_Exercise aim_: A bare number is required: the count of lines in the material below that hold the word "Typen".

_Supplied data_:

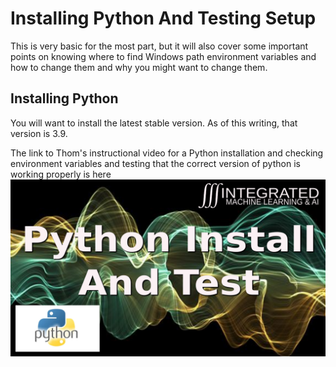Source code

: # Installing Python And Testing Setup
This is very basic for the most part, but it will also cover some important points on knowing where to find Windows path environment variables and how to change them and why you might want to change them.

## Installing Python 
You will want to install the latest stable version. As of this writing, that version is 3.9.

The link to Thom's instructional video for a Python installation and checking environment variables and testing that the correct version of python is working properly is here [![Python Installation](IMLAI_Python_Install_Setup_Test.png)](https://youtu.be/UaSU4YLr7Fo "Python Installation Setup Test")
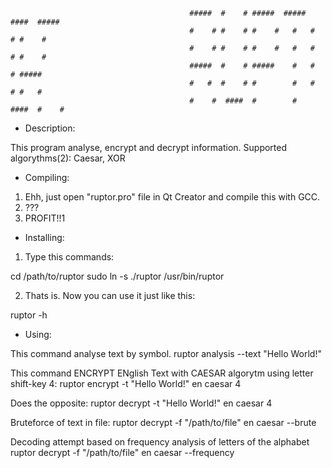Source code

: 
                                            #####  #    # #####  #####  ####  #####
                                            #    # #    # #    #   #   #    # #    #
                                            #    # #    # #    #   #   #    # #    #
                                            #####  #    # #####    #   #    # #####
                                            #   #  #    # #        #   #    # #   #
                                            #    #  ####  #        #    ####  #    #

* Description:

This program analyse, encrypt and decrypt information.
Supported algorythms(2): Caesar, XOR

* Compiling:

1) Ehh, just open "ruptor.pro" file in Qt Creator and compile this with GCC.
2) ???
3) PROFIT!!1

* Installing:

1) Type this commands:
  
  cd /path/to/ruptor
  sudo ln -s ./ruptor /usr/bin/ruptor

2) Thats is. Now you can use it just like this: 
  
  ruptor -h
  
* Using:

This command analyse text by symbol.
  ruptor analysis --text "Hello World!"

This command ENCRYPT ENglish Text with CAESAR algorytm using letter shift-key 4:
  ruptor encrypt -t "Hello World!" en caesar 4

Does the opposite:
  ruptor decrypt -t "Hello World!" en caesar 4
  
Bruteforce of text in file:
  ruptor decrypt -f "/path/to/file" en caesar --brute

Decoding attempt based on frequency analysis of letters of the alphabet
  ruptor decrypt -f "/path/to/file" en caesar --frequency
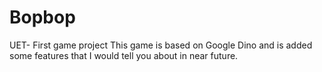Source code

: # Bopbop
UET- First game project
This game is based on Google Dino and is added some features that I would tell you about in near future.
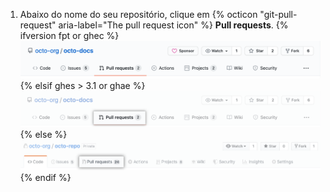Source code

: 1. Abaixo do nome do seu repositório, clique em
{% octicon "git-pull-request" aria-label="The pull request icon" %} **Pull requests**.
    {% ifversion fpt or ghec %}
 ![Problemas e seleção da guia pull requests](/assets/images/help/repository/repo-tabs-pull-requests.png)
    {% elsif ghes > 3.1 or ghae %}
    ![Pull request tab selection](/assets/images/enterprise/3.3/repository/repo-tabs-pull-requests.png){% else %}
 ![Issues tab](/assets/images/enterprise/3.1/help/repository/repo-tabs-pull-requests.png){% endif %}
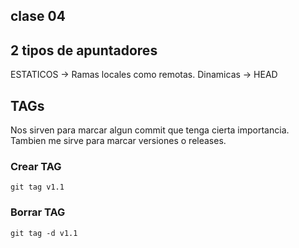 ## clase 04

## 2 tipos de apuntadores

ESTATICOS -> Ramas locales como remotas.
Dinamicas -> HEAD

## TAGs

Nos sirven para marcar algun commit que tenga cierta importancia. Tambien me sirve para marcar versiones o releases.

### Crear TAG

    git tag v1.1

### Borrar TAG

    git tag -d v1.1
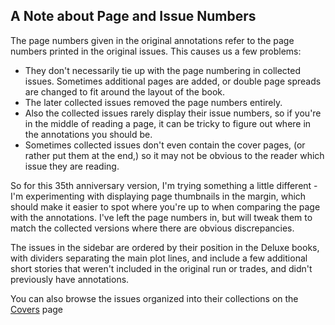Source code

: ## A Note about Page and Issue Numbers

The page numbers given in the original annotations refer to the page numbers printed in the original issues. This causes us a few problems:

- They don't necessarily tie up with the page numbering in collected issues. Sometimes additional pages are added, or double page spreads are changed to fit around the layout of the book.
- The later collected issues removed the page numbers entirely.
- Also the collected issues rarely display their issue numbers, so if you're in the middle of reading a page, it can be tricky to figure out where in the annotations you should be.
- Sometimes collected issues don't even contain the cover pages, (or rather put them at the end,) so it may not be obvious to the reader which issue they are reading.

So for this 35th anniversary version, I'm trying something a little different - I'm experimenting with displaying page thumbnails in the margin, which should make it easier to spot where you're up to when comparing the page with the annotations. I've left the page numbers in, but will tweak them to match the collected versions where there are obvious discrepancies.

The issues in the sidebar are ordered by their position in the Deluxe books, with dividers separating the main plot lines, and include a few additional short stories that weren't included in the original run or trades, and didn't previously have annotations.

You can also browse the issues organized into their collections on the [Covers](Covers.md) page
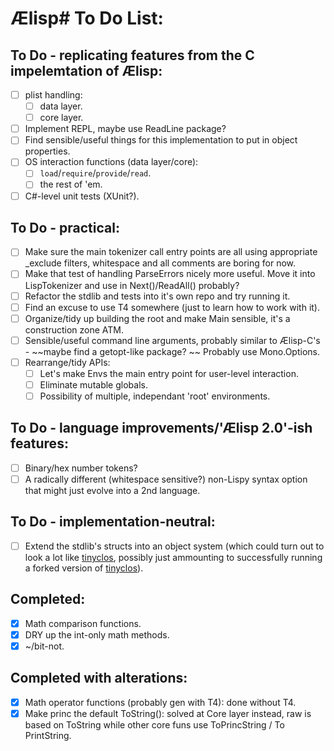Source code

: # Ælisp# To Do List:

## To Do - replicating features from the C impelemtation of Ælisp:
- [ ] plist handling:
  - [ ] data layer.
  - [ ] core layer.
- [ ] Implement REPL, maybe use ReadLine package?
- [ ] Find sensible/useful things for this implementation to put in object properties.
- [ ] OS interaction functions (data layer/core):
  - [ ] `load`/`require`/`provide`/`read`.
  - [ ] the rest of 'em.
- [ ] C#-level unit tests (XUnit?).

## To Do - practical:
- [ ] Make sure the main tokenizer call entry points are all using appropriate _exclude filters, whitespace and all comments are boring for now.
- [ ] Make that test of handling ParseErrors nicely more useful. Move it into LispTokenizer and use in Next()/ReadAll() probably?
- [ ] Refactor the stdlib and tests into it's own repo and try running it.
- [ ] Find an excuse to use T4 somewhere (just to learn how to work with it).
- [ ] Organize/tidy up building the root and make Main sensible, it's a construction zone ATM.
- [ ] Sensible/useful command line arguments, probably similar to Ælisp-C's - ~~maybe find a getopt-like package?  ~~ Probably use Mono.Options.
- [ ] Rearrange/tidy APIs:
  - [ ] Let's make Envs the main entry point for user-level interaction.
  - [ ] Eliminate mutable globals.
  - [ ] Possibility of multiple, independant 'root' environments.

## To Do - language improvements/'Ælisp 2.0'-ish features:
- [ ] Binary/hex number tokens?
- [ ] A radically different (whitespace sensitive?) non-Lispy syntax option that might just evolve into a 2nd language.

## To Do - implementation-neutral:
- [ ] Extend the stdlib's structs into an object system (which could turn out to look a lot like [tinyclos](https://github.com/kstephens/tinyclos), possibly just ammounting to successfully running a forked version of [tinyclos](https://github.com/kstephens/tinyclos)).

## Completed:
- [x] Math comparison functions.
- [x] DRY up the int-only math methods.
- [x] ~/bit-not.

## Completed with alterations:
- [x] Math operator functions (probably gen with T4): done without T4.
- [x] Make princ the default ToString(): solved at Core layer instead, raw is based on ToString while other core funs use ToPrincString / To PrintString.
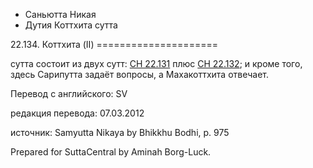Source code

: 









* Саньютта Никая
* Дутия Коттхита сутта


22\.134\. Коттхита \(II\)
\=\=\=\=\=\=\=\=\=\=\=\=\=\=\=\=\=\=\=\=\=



сутта состоит из двух сутт: [СН 22\.131](/sn22\.131/ru/sv) плюс [СН 22\.132](/sn22\.132/ru/sv); и кроме того, здесь Сарипутта задаёт вопросы, а Махакоттхита отвечает\.



Перевод с английского: SV


редакция перевода: 07\.03\.2012


источник: Samyutta Nikaya by Bhikkhu Bodhi, p\. 975


Prepared for SuttaCentral by Aminah Borg\-Luck\.






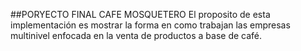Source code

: ##PORYECTO  FINAL CAFE MOSQUETERO
El proposito de esta implementación es mostrar la forma en como trabajan las empresas multinivel
enfocada en la venta de productos a base de café.
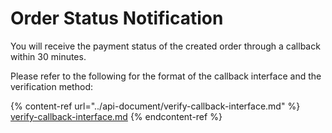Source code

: # Order Status Notification

You will receive the payment status of the created order through a callback within 30 minutes.&#x20;

Please refer to the following for the format of the callback interface and the verification method:

{% content-ref url="../api-document/verify-callback-interface.md" %}
[verify-callback-interface.md](../api-document/verify-callback-interface.md)
{% endcontent-ref %}

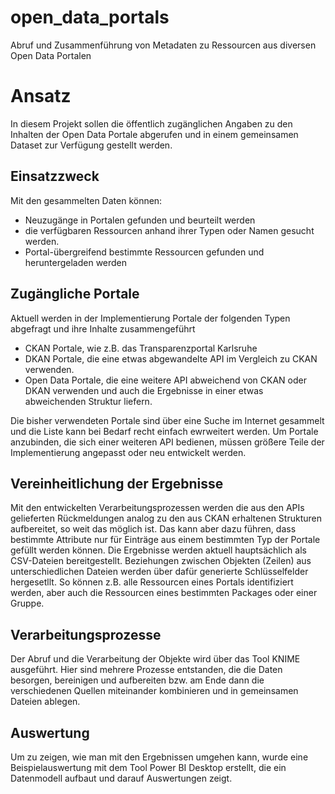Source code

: # open_data_portals
Abruf und Zusammenführung von Metadaten zu Ressourcen aus diversen Open Data Portalen

# Ansatz
In diesem Projekt sollen die öffentlich zugänglichen Angaben zu den Inhalten der Open Data Portale abgerufen und in einem gemeinsamen Dataset zur Verfügung gestellt werden.
## Einsatzzweck
Mit den gesammelten Daten können:
- Neuzugänge in Portalen gefunden und beurteilt werden
- die verfügbaren Ressourcen anhand ihrer Typen oder Namen gesucht werden.
- Portal-übergreifend bestimmte Ressourcen gefunden und heruntergeladen werden

## Zugängliche Portale
Aktuell werden in der Implementierung Portale der folgenden Typen abgefragt und ihre Inhalte zusammengeführt
- CKAN Portale, wie z.B. das Transparenzportal Karlsruhe
- DKAN Portale, die eine etwas abgewandelte API im Vergleich zu CKAN verwenden.
- Open Data Portale, die eine weitere API abweichend von CKAN oder DKAN verwenden und auch die Ergebnisse in einer etwas abweichenden Struktur liefern.

Die bisher verwendeten Portale sind über eine Suche im Internet gesammelt und die Liste kann bei Bedarf recht einfach ewrweitert werden.
Um Portale anzubinden, die sich einer weiteren API bedienen, müssen größere Teile der Implementierung angepasst oder neu entwickelt werden.

## Vereinheitlichung der Ergebnisse
Mit den entwickelten Verarbeitungsprozessen werden die aus den APIs gelieferten Rückmeldungen analog zu den aus CKAN erhaltenen Strukturen aufbereitet, so weit das möglich ist. Das kann aber dazu führen, dass bestimmte Attribute nur für Einträge aus einem bestimmten Typ der Portale gefüllt werden können.
Die Ergebnisse werden aktuell hauptsächlich als CSV-Dateien bereitgestellt. Beziehungen zwischen Objekten (Zeilen) aus unterschiedlichen Dateien werden über dafür generierte Schlüsselfelder hergesetllt. So können z.B. alle Ressourcen eines Portals identifiziert werden, aber auch die Ressourcen eines bestimmten Packages oder einer Gruppe.
## Verarbeitungsprozesse
Der Abruf und die Verarbeitung der Objekte wird über das Tool KNIME ausgeführt. Hier sind mehrere Prozesse entstanden, die die Daten besorgen, bereinigen und aufbereiten bzw. am Ende dann die verschiedenen Quellen miteinander kombinieren und in gemeinsamen Dateien ablegen.

## Auswertung
Um zu zeigen, wie man mit den Ergebnissen umgehen kann, wurde eine Beispielauswertung mit dem Tool Power BI Desktop erstellt, die ein Datenmodell aufbaut und darauf Auswertungen zeigt.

_Task solution_: 2